## Problem requirements
In the data that follows, find the line with "Using eBPF to perform"; transcribe it, every later line up to the one with "Is eBPF a replacement", and that line as well, exactly and with no others.

◆ ◆ ◆

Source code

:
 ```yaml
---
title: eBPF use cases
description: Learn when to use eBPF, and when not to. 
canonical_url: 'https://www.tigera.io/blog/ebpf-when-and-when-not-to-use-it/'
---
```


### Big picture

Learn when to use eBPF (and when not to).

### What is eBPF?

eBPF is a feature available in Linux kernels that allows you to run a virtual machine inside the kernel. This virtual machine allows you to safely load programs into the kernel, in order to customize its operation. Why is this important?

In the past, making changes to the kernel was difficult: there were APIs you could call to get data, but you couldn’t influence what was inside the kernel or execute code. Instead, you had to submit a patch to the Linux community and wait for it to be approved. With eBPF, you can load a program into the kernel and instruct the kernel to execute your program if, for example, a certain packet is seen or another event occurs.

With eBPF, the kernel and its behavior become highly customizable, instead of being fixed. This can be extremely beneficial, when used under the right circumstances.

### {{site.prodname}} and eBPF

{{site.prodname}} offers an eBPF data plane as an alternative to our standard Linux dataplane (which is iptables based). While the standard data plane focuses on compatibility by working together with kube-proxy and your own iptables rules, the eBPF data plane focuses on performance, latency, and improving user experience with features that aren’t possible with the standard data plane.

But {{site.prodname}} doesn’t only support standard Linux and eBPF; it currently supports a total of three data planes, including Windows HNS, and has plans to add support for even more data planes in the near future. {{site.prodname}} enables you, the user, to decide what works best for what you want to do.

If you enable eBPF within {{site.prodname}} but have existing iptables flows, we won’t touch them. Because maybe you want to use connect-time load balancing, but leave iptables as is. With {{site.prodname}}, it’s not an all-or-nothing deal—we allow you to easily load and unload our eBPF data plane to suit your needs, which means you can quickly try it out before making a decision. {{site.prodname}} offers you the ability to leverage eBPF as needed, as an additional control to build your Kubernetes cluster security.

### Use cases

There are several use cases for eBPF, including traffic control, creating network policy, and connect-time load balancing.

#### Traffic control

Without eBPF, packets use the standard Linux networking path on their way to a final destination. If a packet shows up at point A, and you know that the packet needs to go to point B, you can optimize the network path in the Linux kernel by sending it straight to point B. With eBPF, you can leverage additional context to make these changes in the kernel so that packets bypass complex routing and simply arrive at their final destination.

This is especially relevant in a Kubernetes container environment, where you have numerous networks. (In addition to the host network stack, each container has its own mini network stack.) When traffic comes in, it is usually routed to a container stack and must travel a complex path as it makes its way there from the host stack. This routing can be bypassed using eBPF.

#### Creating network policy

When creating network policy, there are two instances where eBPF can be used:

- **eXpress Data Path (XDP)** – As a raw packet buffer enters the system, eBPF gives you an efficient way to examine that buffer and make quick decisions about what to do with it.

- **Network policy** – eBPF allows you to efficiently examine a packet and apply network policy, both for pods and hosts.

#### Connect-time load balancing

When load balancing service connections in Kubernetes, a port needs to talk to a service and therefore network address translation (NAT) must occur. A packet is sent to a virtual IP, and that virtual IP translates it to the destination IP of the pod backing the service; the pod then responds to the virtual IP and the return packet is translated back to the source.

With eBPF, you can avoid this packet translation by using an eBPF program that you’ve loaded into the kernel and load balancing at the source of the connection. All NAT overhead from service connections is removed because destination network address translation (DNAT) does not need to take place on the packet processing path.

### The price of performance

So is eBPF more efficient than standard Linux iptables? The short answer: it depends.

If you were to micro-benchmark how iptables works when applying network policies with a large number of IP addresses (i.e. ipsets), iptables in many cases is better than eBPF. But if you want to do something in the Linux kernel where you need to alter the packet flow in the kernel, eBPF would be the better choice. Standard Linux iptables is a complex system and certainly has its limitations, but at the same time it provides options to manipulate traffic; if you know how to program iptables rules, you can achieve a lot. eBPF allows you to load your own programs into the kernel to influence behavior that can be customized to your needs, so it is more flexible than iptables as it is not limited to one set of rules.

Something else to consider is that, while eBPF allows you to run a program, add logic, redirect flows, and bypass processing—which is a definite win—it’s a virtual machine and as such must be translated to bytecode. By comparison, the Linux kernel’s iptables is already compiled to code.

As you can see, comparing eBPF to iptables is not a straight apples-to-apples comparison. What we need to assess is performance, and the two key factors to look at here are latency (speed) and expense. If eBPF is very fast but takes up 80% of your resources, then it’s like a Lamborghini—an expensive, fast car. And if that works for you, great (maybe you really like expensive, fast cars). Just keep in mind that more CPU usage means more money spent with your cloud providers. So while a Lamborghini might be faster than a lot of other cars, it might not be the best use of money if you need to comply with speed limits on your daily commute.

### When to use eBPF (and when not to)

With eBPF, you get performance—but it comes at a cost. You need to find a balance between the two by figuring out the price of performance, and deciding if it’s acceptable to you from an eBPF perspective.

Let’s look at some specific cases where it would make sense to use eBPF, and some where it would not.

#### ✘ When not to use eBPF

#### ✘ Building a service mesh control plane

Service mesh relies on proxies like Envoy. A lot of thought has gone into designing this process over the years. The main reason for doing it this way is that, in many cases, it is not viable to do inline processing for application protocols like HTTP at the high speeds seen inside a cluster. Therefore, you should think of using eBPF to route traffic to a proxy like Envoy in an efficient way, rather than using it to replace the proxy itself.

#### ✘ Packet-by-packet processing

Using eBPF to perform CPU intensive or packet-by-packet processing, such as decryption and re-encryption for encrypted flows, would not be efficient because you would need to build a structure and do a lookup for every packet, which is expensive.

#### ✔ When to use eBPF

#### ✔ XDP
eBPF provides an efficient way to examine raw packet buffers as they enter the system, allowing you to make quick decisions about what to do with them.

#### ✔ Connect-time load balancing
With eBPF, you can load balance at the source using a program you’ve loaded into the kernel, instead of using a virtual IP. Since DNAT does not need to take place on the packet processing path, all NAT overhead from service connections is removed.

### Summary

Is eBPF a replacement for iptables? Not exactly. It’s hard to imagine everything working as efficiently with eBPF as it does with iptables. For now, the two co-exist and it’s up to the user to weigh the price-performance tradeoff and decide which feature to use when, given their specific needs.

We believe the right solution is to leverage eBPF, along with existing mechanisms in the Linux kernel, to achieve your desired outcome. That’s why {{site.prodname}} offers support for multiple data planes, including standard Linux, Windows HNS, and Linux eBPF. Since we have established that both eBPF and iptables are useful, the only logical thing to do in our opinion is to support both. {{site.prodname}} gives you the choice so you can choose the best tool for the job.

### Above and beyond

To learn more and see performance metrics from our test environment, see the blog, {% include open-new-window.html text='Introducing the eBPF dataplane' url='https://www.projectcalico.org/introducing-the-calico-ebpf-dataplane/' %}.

◆ ◆ ◆

## Response area
Using eBPF to perform CPU intensive or packet-by-packet processing, such as decryption and re-encryption for encrypted flows, would not be efficient because you would need to build a structure and do a lookup for every packet, which is expensive.

#### ✔ When to use eBPF

#### ✔ XDP
eBPF provides an efficient way to examine raw packet buffers as they enter the system, allowing you to make quick decisions about what to do with them.

#### ✔ Connect-time load balancing
With eBPF, you can load balance at the source using a program you’ve loaded into the kernel, instead of using a virtual IP. Since DNAT does not need to take place on the packet processing path, all NAT overhead from service connections is removed.

### Summary

Is eBPF a replacement for iptables? Not exactly. It’s hard to imagine everything working as efficiently with eBPF as it does with iptables. For now, the two co-exist and it’s up to the user to weigh the price-performance tradeoff and decide which feature to use when, given their specific needs.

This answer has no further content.